El guardameta esloveno, que ha sido el muro de contención del equipo durante los últimos doce años, ha recibido una propuesta económica mareante desde Arabia Saudí y ya ha comunicado su intención de cerrar su etapa en el Metropolitano para emprender esta nueva aventura profesional.
A pesar de que Oblak renovó su compromiso con la entidad rojiblanca hasta junio de 2028, la magnitud de la oferta árabe ha cambiado sus planes de futuro. A sus 33 años, el portero considera que ha llegado el momento de buscar un destino menos exigente en lo deportivo pero mucho más lucrativo en lo financiero.
La situación, sin embargo, no es sencilla desde el punto de vista administrativo. El contrato del esloveno cuenta con una cláusula de rescisión de 120 millones de euros, una cifra que ningún club está dispuesto a abonar por un jugador de su edad, lo que obliga a las partes a sentarse a negociar un acuerdo de salida amistoso.
Jan Oblak y el Atlético, una negociación basada en la gratitud y los años de servicio
El representante de Jan Oblak ya mantiene conversaciones con la cúpula directiva del Atlético de Madrid. El argumento principal sobre la mesa es el historial del jugador: más de una década de fidelidad absoluta, títulos y un rendimiento que le ha situado durante mucho tiempo como el mejor del mundo en su puesto.

El entorno del portero solicita que el club facilite su marcha en junio, una vez finalizada la temporada actual, permitiéndole salir por una cantidad razonable que no bloquee la operación con el equipo saudí.

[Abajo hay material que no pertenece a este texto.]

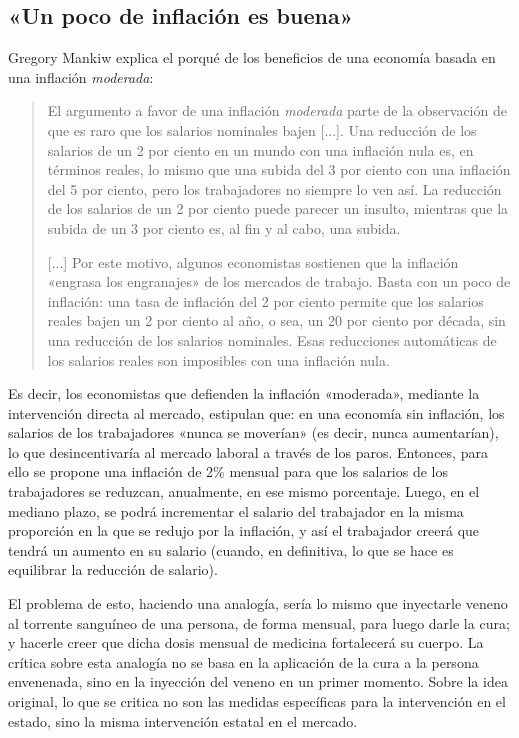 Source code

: \documentclass[12pt,a4paper,twoside]{book}
\begin{document}
\subsection{«Un poco de inflación es buena»}
Gregory Mankiw explica el porqué de los beneficios de una economía basada en una inflación \textit{moderada}:

\begin{quotation}
El argumento a favor de una inflación \textit{moderada} parte de la observación de que es raro que los salarios nominales bajen [...]. Una reducción de los salarios de un 2 por ciento en un mundo con una inflación nula es, en términos reales, lo mismo que una subida del 3 por ciento con una inflación del 5 por ciento, pero los trabajadores no siempre lo ven así. La reducción de los salarios de un 2 por ciento puede parecer un insulto, mientras que la subida de un 3 por ciento es, al fin y al cabo, una subida.

[...] Por este motivo, algunos economistas sostienen que la inflación «engrasa los engranajes» de los mercados de trabajo. Basta con un poco de inflación: una tasa de inflación del 2 por ciento permite que los salarios reales bajen un 2 por ciento al año, o sea, un 20 por ciento por década, sin una reducción de los salarios nominales. Esas reducciones automáticas de los salarios reales son imposibles con una inflación nula. \cite[págs. 198-199]{mankiw}
\end{quotation}

Es decir, los economistas que defienden la inflación «moderada», mediante la intervención directa al mercado, estipulan que: en una economía sin inflación, los salarios de los trabajadores «nunca se moverían» (es decir, nunca aumentarían), lo que desincentivaría al mercado laboral a través de los paros. Entonces, para ello se propone una inflación de 2\% mensual para que los salarios de los trabajadores se reduzcan, anualmente, en ese mismo porcentaje. Luego, en el mediano plazo, se podrá incrementar el salario del trabajador en la misma proporción en la que se redujo por la inflación, y así el trabajador creerá que tendrá un aumento en su salario (cuando, en definitiva, lo que se hace es equilibrar la reducción de salario).

El problema de esto, haciendo una analogía, sería lo mismo que inyectarle veneno al torrente sanguíneo de una persona, de forma mensual, para luego darle la cura; y hacerle creer que dicha dosis mensual de medicina fortalecerá su cuerpo. La crítica sobre esta analogía no se basa en la aplicación de la cura a la persona envenenada, sino en la inyección del veneno en un primer momento. Sobre la idea original, lo que se critica no son las medidas específicas para la intervención en el estado, sino la misma intervención estatal en el mercado. 
\end{document}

La intención del guardameta es salir de la capital de España por la puerta grande, de la misma forma que planea hacerlo Griezmann. Ambos jugadores quieren exprimir sus últimas opciones de éxito con la camiseta rojiblanca, especialmente en la Liga de Campeones y en la final de la Copa del Rey, antes de despedirse de la afición. No obstante, la directiva colchonera se encuentra en una posición delicada. Perder en el mismo mercado de fichajes a su máximo goleador histórico y a su portero de referencia supone un reto de reconstrucción que el club no esperaba afrontar de manera tan repentina.
Oblak, el fin de una era en la portería del Metropolitano
La posible marcha de Oblak marca el final de una de las etapas más estables en la historia del Atlético de Madrid. Desde su llegada en 2014, el esloveno ha sido la pieza sobre la que se ha construido el sistema defensivo de Diego Pablo Simeone.
Su salida obligará al club a realizar una inversión importante en el mercado para encontrar un sustituto de garantías, algo que no será fácil dado el peso que el esloveno tiene dentro del vestuario.
El mercado saudí sigue demostrando su capacidad para atraer a las grandes figuras del fútbol europeo a base de talonario, y el caso de Oblak es un ejemplo más de esta tendencia imparable. Si las negociaciones llegan a buen puerto, el Atlético perderá a su capitán y a uno de sus últimos grandes símbolos. El club deberá decidir ahora si se mantiene firme en las exigencias económicas o si, por el contrario, cede ante los deseos del jugador como reconocimiento a su trayectoria impecable defendiendo la portería del equipo.